A reaction-diffusion system with periodic front dynamics

A reaction-diffusion model motivated by Proteus mirabilis swarm colony development is presented and analyzed in this work. The principal variables are the concentrations of swarm cells and swimmer cells, which are multicellular and single-cell forms, respectively, of the Proteus mirabilis bacteria. The kinetic terms model the growth and division process of the swimmer cells, as well as the formation and septation of swarm cells. In addition, a nonlinear diffusion is employed for the swarm cell migration that incorporates several essential aspects of the concentration-dependent dynamics observed in experiments. The model exhibits time-periodic colony evolution in which each period consists of two distinct phases: a swarming phase and a consolidation phase. Both are very similar to those seen in experiments. During the swarming phase, the colony expands as swarm cells migrate outward to form a new terrace beyond the colony's initial boundary. Gradually, this expansion slows down and stops, and then the consolidation phase begins, during which time the colony boundary stays in place, but the swarm and swimmer concentrations inside the colony boundary change significantly. Finally, when the swarm cell concentration has reached a threshold, the consolidation phase ends abruptly and the next swarming phase begins, repeating the cycle. We analyze both of these phases, as well as the transitions and switches (gradual and abrupt) between them, using the method of matched asymptotic expansions and theory for parabolic partial differential equations. We show that the dynamics of the diffusivity play a central role in determining the colony evolution during the consolidation phase and in the occurrence of an abrupt transition to the subsequent swarming phase.
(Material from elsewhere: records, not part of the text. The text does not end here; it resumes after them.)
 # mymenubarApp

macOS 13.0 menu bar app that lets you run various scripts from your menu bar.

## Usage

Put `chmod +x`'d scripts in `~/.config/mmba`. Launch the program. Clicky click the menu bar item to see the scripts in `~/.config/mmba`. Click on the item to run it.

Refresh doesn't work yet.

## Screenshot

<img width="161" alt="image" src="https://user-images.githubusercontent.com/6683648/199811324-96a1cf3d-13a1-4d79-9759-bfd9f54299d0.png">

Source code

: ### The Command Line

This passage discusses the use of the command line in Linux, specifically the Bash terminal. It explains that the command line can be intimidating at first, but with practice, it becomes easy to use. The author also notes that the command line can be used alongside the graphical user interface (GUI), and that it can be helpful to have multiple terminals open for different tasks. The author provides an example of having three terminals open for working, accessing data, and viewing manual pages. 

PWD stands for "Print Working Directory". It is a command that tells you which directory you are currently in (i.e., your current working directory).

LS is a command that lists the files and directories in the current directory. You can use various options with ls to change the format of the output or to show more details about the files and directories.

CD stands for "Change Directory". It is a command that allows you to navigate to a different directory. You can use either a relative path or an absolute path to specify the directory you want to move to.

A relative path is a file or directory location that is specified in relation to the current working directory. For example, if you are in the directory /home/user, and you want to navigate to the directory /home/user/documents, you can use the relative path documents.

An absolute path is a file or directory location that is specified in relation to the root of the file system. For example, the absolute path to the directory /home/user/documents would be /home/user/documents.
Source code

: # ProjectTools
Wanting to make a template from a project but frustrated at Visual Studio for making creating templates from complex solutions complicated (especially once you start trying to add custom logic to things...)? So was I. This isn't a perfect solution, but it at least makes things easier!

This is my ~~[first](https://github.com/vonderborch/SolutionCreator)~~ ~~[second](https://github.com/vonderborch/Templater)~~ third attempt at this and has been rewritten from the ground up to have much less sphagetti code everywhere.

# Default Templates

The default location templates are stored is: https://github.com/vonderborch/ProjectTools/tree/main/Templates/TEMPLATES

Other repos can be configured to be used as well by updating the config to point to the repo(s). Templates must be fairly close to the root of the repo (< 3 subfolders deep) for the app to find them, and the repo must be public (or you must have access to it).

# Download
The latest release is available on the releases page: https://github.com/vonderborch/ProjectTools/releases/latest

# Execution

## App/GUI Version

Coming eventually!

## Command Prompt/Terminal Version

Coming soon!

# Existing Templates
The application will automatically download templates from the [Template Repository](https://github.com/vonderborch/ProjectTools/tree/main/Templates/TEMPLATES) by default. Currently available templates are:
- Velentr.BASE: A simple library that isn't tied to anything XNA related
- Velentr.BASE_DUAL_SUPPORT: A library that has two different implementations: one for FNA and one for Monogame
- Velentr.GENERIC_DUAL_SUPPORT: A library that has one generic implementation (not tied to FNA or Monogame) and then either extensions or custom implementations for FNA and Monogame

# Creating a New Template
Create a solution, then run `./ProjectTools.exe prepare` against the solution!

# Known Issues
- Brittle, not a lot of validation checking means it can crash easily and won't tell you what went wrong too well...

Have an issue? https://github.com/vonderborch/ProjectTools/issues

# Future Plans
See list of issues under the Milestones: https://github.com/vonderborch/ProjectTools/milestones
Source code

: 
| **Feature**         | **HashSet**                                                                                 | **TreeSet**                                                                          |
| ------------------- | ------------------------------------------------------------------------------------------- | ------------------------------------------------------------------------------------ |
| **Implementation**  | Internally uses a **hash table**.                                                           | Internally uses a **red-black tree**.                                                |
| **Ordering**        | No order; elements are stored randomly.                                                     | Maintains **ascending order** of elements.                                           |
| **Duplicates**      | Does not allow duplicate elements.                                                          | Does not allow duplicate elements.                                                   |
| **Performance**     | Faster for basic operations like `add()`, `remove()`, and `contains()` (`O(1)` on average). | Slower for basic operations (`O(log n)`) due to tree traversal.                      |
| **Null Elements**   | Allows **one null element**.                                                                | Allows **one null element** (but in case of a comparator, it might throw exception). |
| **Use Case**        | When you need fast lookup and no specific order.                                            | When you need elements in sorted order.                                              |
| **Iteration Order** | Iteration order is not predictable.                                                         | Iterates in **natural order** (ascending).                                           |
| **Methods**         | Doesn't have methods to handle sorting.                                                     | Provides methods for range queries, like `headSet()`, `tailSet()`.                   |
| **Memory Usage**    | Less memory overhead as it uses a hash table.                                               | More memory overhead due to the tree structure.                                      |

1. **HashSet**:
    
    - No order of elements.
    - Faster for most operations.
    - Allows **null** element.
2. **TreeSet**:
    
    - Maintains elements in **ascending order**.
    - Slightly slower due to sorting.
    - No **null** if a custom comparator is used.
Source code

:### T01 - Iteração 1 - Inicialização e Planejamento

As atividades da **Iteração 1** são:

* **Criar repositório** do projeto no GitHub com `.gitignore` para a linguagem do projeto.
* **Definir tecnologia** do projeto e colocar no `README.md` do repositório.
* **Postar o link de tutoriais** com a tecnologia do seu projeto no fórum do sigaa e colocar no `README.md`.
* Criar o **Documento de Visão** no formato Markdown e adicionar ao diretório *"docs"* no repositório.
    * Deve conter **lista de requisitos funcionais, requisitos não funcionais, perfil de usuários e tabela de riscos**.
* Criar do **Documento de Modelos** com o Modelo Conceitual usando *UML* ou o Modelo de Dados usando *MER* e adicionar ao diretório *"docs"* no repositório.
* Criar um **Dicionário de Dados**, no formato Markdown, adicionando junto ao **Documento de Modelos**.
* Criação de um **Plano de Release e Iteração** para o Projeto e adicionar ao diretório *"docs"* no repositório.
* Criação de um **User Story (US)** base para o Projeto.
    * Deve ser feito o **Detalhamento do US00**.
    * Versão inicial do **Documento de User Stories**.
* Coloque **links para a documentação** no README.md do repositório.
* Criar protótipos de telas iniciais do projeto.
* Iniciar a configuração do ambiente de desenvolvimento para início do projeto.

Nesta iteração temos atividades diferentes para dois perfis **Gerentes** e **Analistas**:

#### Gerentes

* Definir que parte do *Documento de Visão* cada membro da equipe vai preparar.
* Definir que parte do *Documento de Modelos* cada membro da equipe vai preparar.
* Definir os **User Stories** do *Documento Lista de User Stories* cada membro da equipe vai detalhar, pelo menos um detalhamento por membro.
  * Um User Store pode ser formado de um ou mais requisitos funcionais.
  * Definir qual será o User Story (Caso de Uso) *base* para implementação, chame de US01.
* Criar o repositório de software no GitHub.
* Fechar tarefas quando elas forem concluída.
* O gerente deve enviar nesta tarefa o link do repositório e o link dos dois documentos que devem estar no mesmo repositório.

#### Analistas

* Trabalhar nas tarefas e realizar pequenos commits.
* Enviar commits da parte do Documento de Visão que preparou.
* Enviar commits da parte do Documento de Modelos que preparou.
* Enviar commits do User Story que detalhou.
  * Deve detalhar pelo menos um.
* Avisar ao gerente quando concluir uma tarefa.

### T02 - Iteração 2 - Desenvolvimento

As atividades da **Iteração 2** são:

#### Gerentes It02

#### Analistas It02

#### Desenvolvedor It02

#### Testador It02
In particular, we show that the diffusivity pro le forms a wave that propagates behind the front toward the colony boundary. It grows sharply in amplitude and forms a spike when it reaches the boundary. Moreover, it is precisely this event that triggers swarming. Analysis of the diffusivity dynamics also leads to an understanding of the swarming phase dynamics and the gradual transition to the consolidation phase that follows it. These analyses show that the concentrations at the beginning of the two phases naturally repeat in a time-periodic manner. Finally, we present rigorous estimates for the inner and outer solutions developed in the matched asymptotic analysis, and for their domains of validity.